▸ **GOAL OF THE EXERCISE**
Only lines containing "preserve" are wanted from the data below. Copy those lines.

Top of INFORMATION SHOWN

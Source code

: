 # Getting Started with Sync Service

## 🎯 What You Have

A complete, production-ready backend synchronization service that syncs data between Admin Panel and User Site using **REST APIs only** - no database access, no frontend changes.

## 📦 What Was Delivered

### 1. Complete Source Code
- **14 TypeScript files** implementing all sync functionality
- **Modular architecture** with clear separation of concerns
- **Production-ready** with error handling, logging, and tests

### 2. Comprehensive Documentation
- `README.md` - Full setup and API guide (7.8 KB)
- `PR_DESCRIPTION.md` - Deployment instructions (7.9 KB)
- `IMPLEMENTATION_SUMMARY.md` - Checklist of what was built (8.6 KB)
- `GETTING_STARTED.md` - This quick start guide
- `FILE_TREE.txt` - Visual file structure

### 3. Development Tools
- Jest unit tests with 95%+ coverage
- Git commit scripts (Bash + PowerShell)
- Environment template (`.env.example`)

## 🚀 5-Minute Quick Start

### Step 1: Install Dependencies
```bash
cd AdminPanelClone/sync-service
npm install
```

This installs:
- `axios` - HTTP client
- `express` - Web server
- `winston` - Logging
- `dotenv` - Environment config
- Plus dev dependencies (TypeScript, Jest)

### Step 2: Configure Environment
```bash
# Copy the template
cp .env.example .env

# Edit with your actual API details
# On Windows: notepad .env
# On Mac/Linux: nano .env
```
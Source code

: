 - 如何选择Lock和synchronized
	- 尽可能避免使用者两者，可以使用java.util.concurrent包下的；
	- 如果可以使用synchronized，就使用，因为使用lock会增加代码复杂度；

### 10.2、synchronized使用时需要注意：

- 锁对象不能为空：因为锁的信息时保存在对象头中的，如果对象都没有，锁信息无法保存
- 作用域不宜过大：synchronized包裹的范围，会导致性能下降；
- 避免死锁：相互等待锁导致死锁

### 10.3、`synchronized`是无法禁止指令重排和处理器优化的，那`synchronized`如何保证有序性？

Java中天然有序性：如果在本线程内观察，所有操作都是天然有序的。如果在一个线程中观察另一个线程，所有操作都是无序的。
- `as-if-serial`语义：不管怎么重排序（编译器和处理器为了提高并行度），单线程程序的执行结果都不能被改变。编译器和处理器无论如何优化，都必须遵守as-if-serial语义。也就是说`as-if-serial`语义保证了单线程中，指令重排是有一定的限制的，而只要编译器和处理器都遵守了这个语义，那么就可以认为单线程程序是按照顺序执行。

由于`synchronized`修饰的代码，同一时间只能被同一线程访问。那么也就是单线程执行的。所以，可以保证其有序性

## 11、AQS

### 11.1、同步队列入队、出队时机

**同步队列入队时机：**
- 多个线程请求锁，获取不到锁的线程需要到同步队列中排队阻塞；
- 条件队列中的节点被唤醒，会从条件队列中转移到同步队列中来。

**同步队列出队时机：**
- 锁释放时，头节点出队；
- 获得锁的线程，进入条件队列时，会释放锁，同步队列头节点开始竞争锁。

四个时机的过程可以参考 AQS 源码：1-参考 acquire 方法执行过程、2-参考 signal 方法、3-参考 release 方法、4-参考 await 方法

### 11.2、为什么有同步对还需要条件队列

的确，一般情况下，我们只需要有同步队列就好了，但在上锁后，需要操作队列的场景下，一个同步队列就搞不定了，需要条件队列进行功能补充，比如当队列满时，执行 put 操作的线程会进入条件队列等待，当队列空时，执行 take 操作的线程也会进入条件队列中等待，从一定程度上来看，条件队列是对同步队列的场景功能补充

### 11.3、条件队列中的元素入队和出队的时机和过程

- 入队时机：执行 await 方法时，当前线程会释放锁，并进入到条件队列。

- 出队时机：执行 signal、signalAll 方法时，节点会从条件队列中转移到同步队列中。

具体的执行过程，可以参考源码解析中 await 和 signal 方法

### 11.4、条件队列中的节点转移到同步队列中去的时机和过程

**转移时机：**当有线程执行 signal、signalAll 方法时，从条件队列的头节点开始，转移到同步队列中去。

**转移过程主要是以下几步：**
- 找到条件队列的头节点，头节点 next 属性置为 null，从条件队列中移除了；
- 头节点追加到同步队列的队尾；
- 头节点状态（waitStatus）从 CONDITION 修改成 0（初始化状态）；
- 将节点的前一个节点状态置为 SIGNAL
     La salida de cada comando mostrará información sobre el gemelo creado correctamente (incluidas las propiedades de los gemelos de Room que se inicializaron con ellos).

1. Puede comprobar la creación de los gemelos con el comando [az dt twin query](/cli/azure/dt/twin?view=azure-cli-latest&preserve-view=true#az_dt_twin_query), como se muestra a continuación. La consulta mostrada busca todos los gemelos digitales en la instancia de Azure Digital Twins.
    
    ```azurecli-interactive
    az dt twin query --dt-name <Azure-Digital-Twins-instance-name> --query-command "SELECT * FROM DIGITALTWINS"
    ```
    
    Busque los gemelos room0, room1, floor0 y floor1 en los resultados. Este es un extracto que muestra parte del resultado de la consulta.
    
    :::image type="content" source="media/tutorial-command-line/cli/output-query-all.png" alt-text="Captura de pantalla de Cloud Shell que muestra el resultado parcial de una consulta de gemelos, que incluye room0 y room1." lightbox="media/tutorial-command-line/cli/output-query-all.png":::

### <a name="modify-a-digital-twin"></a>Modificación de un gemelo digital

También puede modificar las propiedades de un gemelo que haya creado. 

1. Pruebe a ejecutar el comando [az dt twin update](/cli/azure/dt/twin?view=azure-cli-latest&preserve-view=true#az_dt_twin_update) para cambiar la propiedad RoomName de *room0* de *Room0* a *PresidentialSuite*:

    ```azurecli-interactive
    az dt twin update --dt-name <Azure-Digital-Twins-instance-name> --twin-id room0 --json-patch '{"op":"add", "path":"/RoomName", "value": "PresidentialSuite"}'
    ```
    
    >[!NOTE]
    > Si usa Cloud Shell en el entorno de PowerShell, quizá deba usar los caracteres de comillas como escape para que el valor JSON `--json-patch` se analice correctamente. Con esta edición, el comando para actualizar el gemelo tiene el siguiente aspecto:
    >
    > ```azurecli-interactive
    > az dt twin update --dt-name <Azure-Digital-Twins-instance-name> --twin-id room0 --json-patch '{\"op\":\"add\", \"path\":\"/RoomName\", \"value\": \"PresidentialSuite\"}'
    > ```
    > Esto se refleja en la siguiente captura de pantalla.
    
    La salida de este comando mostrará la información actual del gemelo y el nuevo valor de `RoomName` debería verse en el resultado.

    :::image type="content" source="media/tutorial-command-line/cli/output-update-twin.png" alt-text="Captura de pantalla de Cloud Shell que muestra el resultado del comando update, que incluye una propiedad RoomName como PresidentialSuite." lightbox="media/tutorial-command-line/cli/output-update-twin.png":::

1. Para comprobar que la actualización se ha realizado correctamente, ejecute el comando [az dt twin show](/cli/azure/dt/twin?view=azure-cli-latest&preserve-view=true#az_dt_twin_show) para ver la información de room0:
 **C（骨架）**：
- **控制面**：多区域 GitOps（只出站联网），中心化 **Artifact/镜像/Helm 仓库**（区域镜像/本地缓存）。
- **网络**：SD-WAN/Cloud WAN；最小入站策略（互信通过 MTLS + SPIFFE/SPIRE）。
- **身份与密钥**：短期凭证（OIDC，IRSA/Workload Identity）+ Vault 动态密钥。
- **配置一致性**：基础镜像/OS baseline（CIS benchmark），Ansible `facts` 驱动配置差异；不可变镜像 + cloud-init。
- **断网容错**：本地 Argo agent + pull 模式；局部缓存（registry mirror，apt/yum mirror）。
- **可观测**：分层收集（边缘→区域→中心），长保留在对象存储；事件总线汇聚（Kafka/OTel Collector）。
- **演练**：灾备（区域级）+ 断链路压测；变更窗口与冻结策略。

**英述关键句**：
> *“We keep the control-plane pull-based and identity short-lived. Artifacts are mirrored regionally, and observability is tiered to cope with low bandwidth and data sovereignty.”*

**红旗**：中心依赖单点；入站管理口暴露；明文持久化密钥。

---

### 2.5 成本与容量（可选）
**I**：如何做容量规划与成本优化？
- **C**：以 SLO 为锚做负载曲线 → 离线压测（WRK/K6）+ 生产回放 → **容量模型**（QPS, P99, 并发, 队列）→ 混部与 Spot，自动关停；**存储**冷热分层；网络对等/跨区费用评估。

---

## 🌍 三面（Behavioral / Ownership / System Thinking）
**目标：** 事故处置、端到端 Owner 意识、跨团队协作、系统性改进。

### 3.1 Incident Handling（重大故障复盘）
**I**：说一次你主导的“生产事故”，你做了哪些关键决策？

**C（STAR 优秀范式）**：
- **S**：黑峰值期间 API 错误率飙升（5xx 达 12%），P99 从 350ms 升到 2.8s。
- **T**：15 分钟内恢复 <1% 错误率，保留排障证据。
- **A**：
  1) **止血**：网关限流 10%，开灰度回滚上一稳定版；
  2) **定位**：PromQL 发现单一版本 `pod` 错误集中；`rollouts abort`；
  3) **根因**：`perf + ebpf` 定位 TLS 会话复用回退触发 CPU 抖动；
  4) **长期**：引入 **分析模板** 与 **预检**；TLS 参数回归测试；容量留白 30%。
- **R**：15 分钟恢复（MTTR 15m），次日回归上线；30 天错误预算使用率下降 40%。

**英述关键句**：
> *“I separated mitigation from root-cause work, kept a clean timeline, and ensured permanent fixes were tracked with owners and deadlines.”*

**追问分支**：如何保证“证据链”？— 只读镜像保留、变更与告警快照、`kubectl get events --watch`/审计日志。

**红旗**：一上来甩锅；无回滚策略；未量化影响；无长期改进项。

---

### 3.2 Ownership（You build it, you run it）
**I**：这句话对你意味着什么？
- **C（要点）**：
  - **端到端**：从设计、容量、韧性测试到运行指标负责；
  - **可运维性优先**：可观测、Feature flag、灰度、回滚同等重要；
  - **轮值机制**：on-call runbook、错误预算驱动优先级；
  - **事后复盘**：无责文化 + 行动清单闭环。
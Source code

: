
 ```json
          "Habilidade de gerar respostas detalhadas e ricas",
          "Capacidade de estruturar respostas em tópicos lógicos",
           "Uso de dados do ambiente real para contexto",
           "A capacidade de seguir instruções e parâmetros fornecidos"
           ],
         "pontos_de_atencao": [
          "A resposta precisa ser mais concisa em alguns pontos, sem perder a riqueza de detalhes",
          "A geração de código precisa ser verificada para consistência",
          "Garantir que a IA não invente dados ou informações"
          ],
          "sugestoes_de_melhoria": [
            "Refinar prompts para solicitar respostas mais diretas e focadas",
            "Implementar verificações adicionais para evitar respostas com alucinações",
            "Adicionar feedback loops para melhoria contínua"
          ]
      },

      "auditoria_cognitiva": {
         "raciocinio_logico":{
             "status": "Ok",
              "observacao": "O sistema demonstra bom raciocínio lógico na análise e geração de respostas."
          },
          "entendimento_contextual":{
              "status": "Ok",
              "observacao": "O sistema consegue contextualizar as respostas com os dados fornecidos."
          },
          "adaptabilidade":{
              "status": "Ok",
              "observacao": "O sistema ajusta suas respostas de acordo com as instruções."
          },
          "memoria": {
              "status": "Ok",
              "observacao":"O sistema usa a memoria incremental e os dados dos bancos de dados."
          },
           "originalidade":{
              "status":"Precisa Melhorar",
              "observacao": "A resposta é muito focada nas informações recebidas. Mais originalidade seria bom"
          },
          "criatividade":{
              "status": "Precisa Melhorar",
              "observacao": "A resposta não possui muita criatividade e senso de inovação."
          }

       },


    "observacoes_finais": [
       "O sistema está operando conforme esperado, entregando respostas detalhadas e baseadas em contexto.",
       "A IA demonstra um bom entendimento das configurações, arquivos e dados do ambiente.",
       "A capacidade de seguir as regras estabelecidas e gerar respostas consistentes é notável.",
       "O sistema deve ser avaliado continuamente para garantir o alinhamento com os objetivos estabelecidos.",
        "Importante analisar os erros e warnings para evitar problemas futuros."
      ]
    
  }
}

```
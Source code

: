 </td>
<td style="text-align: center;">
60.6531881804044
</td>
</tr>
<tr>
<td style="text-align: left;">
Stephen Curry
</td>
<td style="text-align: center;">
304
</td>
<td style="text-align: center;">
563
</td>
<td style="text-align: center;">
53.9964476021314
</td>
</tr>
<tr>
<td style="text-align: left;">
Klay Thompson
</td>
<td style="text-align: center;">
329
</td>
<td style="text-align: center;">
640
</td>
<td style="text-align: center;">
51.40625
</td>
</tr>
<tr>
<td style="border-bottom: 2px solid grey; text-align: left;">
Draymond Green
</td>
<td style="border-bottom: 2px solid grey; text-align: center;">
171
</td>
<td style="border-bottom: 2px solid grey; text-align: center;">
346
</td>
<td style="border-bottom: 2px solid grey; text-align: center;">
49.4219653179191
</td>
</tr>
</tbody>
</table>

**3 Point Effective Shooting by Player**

Bottom of INFORMATION SHOWN

▸ **REPLY TO THE EXERCISE**
1. Puede comprobar la creación de los gemelos con el comando [az dt twin query](/cli/azure/dt/twin?view=azure-cli-latest&preserve-view=true#az_dt_twin_query), como se muestra a continuación. La consulta mostrada busca todos los gemelos digitales en la instancia de Azure Digital Twins.
1. Pruebe a ejecutar el comando [az dt twin update](/cli/azure/dt/twin?view=azure-cli-latest&preserve-view=true#az_dt_twin_update) para cambiar la propiedad RoomName de *room0* de *Room0* a *PresidentialSuite*:
1. Para comprobar que la actualización se ha realizado correctamente, ejecute el comando [az dt twin show](/cli/azure/dt/twin?view=azure-cli-latest&preserve-view=true#az_dt_twin_show) para ver la información de room0:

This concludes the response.